EXERCISE PROMPT:
Lines with "Filesystem": state how many there are in the records below, and nothing else.

LISTED RECORDS:

....

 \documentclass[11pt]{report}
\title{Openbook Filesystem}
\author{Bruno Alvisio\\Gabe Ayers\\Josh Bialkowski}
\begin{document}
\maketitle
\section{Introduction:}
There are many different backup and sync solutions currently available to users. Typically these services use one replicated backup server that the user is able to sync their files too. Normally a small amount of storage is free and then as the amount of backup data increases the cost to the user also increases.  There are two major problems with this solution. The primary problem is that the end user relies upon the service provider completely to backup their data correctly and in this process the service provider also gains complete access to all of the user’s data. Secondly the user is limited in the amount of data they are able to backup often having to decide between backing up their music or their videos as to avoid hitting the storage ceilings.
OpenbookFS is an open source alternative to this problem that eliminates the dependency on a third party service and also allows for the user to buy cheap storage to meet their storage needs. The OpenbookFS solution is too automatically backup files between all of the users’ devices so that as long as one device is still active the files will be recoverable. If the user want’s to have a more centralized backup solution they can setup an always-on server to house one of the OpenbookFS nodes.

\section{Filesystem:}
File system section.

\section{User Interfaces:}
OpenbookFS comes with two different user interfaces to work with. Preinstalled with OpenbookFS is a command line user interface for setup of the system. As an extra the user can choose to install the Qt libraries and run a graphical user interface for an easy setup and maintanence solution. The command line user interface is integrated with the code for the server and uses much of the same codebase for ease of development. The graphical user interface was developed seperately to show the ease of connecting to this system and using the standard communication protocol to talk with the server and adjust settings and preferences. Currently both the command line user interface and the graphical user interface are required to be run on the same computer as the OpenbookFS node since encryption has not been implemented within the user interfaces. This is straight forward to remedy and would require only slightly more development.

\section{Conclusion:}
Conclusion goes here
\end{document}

....

OUTPUT OF THE EXERCISE:
2